What most worries Charles and his supporters about this technology is that it permits scientists to move a gene from one species and introduce it into the gene pool of another. This is indeed fairly unnatural, but not unprecedented in Nature. Although biologists once considered it impossible for one species to interchange genes with another, this is no longer the case. It is now apparent that Nature herself permits this -- using quite natural vehicles for gene transmission, such as Agrobacterium tumefaciens, a bacterium that lives in the soil and which possesses the uncanny ability to transfer some of its own DNA into that of susceptible plants.
Scientists have adapted this natural ability of A. tumefaciens to insert beneficial genes into crops. There are now many instances of edible plants being modified in such a way as to make them more resistant to pests, to grow in drought conditions or produce higher, more nutritious yields.
In the blast of propaganda from the anti-GM merchants it is easy to forget that the technology can lower our reliance on chemical sprays. Maarten Chrispeels, professor of plant biology at the University of California San Diego says that the planting in 1998 of GM crops in the US resulted in a "12 per cent decline in pesticide use". Eliminating the recently-identified gene that causes "pod shattering" in oil-bearing canola seeds meant farmers could double yields. Another way of looking at this is that GM technology should allow canola seed farmers to grow crops on half the land they once used, and use half as much fertiliser and pesticide as a result.
GM technology can improve human health even more directly. Natural toxins produced by moulds can be highly lethal. Mycotoxins on organically grown nuts have killed thousands of people. American scientists have found that GM corn contains lower levels of mycotoxins because the grain is less prone to insect damage, which has allowed moulds to grow more easily on the grain.
Scientists also plan to produce edible vaccines in plants, a simple, sterile way of delivering a vital medicine to children in the developing world. Infant diarrhoea caused by intestinal infections probably kills more babies than any other single disease. A GM vegetable or fruit bearing an entertoxin vaccine is far from natural, but a potential life-saver. Other examples exist of the direct benefits. GM rice enriched with vitamin A - another man-made monstrosity in the eyes of Prince Charles - may not actually save lives, but it promises to prevent blindness in hundreds of thousands of children in the developing world.

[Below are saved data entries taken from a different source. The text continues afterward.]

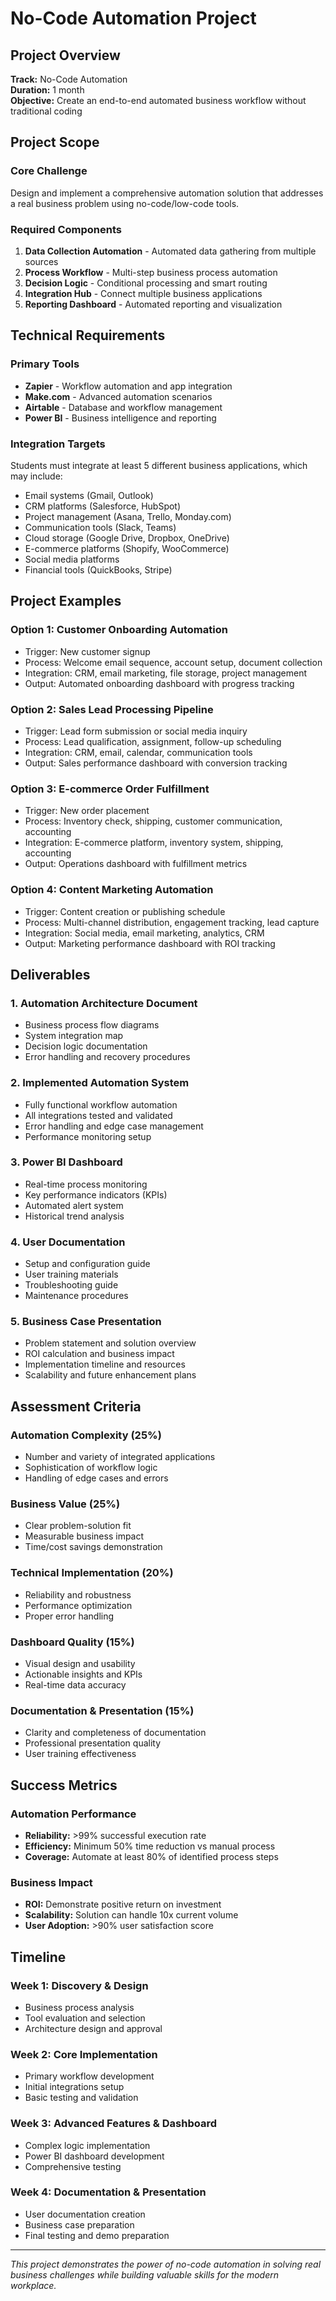 # No-Code Automation Project

## Project Overview
**Track:** No-Code Automation  
**Duration:** 1 month  
**Objective:** Create an end-to-end automated business workflow without traditional coding

## Project Scope

### Core Challenge
Design and implement a comprehensive automation solution that addresses a real business problem using no-code/low-code tools.

### Required Components
1. **Data Collection Automation** - Automated data gathering from multiple sources
2. **Process Workflow** - Multi-step business process automation
3. **Decision Logic** - Conditional processing and smart routing
4. **Integration Hub** - Connect multiple business applications
5. **Reporting Dashboard** - Automated reporting and visualization

## Technical Requirements

### Primary Tools
- **Zapier** - Workflow automation and app integration
- **Make.com** - Advanced automation scenarios
- **Airtable** - Database and workflow management
- **Power BI** - Business intelligence and reporting

### Integration Targets
Students must integrate at least 5 different business applications, which may include:
- Email systems (Gmail, Outlook)
- CRM platforms (Salesforce, HubSpot)
- Project management (Asana, Trello, Monday.com)
- Communication tools (Slack, Teams)
- Cloud storage (Google Drive, Dropbox, OneDrive)
- E-commerce platforms (Shopify, WooCommerce)
- Social media platforms
- Financial tools (QuickBooks, Stripe)

## Project Examples

### Option 1: Customer Onboarding Automation
- Trigger: New customer signup
- Process: Welcome email sequence, account setup, document collection
- Integration: CRM, email marketing, file storage, project management
- Output: Automated onboarding dashboard with progress tracking

### Option 2: Sales Lead Processing Pipeline
- Trigger: Lead form submission or social media inquiry
- Process: Lead qualification, assignment, follow-up scheduling
- Integration: CRM, email, calendar, communication tools
- Output: Sales performance dashboard with conversion tracking

### Option 3: E-commerce Order Fulfillment
- Trigger: New order placement
- Process: Inventory check, shipping, customer communication, accounting
- Integration: E-commerce platform, inventory system, shipping, accounting
- Output: Operations dashboard with fulfillment metrics

### Option 4: Content Marketing Automation
- Trigger: Content creation or publishing schedule
- Process: Multi-channel distribution, engagement tracking, lead capture
- Integration: Social media, email marketing, analytics, CRM
- Output: Marketing performance dashboard with ROI tracking

## Deliverables

### 1. Automation Architecture Document
- Business process flow diagrams
- System integration map
- Decision logic documentation
- Error handling and recovery procedures

### 2. Implemented Automation System
- Fully functional workflow automation
- All integrations tested and validated
- Error handling and edge case management
- Performance monitoring setup

### 3. Power BI Dashboard
- Real-time process monitoring
- Key performance indicators (KPIs)
- Automated alert system
- Historical trend analysis

### 4. User Documentation
- Setup and configuration guide
- User training materials
- Troubleshooting guide
- Maintenance procedures

### 5. Business Case Presentation
- Problem statement and solution overview
- ROI calculation and business impact
- Implementation timeline and resources
- Scalability and future enhancement plans

## Assessment Criteria

### Automation Complexity (25%)
- Number and variety of integrated applications
- Sophistication of workflow logic
- Handling of edge cases and errors

### Business Value (25%)
- Clear problem-solution fit
- Measurable business impact
- Time/cost savings demonstration

### Technical Implementation (20%)
- Reliability and robustness
- Performance optimization
- Proper error handling

### Dashboard Quality (15%)
- Visual design and usability
- Actionable insights and KPIs
- Real-time data accuracy

### Documentation & Presentation (15%)
- Clarity and completeness of documentation
- Professional presentation quality
- User training effectiveness

## Success Metrics

### Automation Performance
- **Reliability:** >99% successful execution rate
- **Efficiency:** Minimum 50% time reduction vs manual process
- **Coverage:** Automate at least 80% of identified process steps

### Business Impact
- **ROI:** Demonstrate positive return on investment
- **Scalability:** Solution can handle 10x current volume
- **User Adoption:** >90% user satisfaction score

## Timeline

### Week 1: Discovery & Design
- Business process analysis
- Tool evaluation and selection
- Architecture design and approval

### Week 2: Core Implementation
- Primary workflow development
- Initial integrations setup
- Basic testing and validation

### Week 3: Advanced Features & Dashboard
- Complex logic implementation
- Power BI dashboard development
- Comprehensive testing

### Week 4: Documentation & Presentation
- User documentation creation
- Business case preparation
- Final testing and demo preparation

---

*This project demonstrates the power of no-code automation in solving real business challenges while building valuable skills for the modern workplace.*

Unnatural, artificial and synthetic as GM technology is, we cannot afford to ignore its benefits. If every farmer was to till the land in the same, organic fashion as the Duchy of Cornwall there would only be enough food to feed about 4 billion people in the world -- about 2 billion short of the current total. We have no choice but to continue our age-old struggle against the limits of Nature. We cannot rely on God to do it for us. Jim Watson, the father of DNA science, said recently at a meeting in London that scientists often get accused of wanting to play God. "But then in all honesty, if scientists don't play God, who will?" he said.
And despite the protestations of the heir to the throne, Watson is right.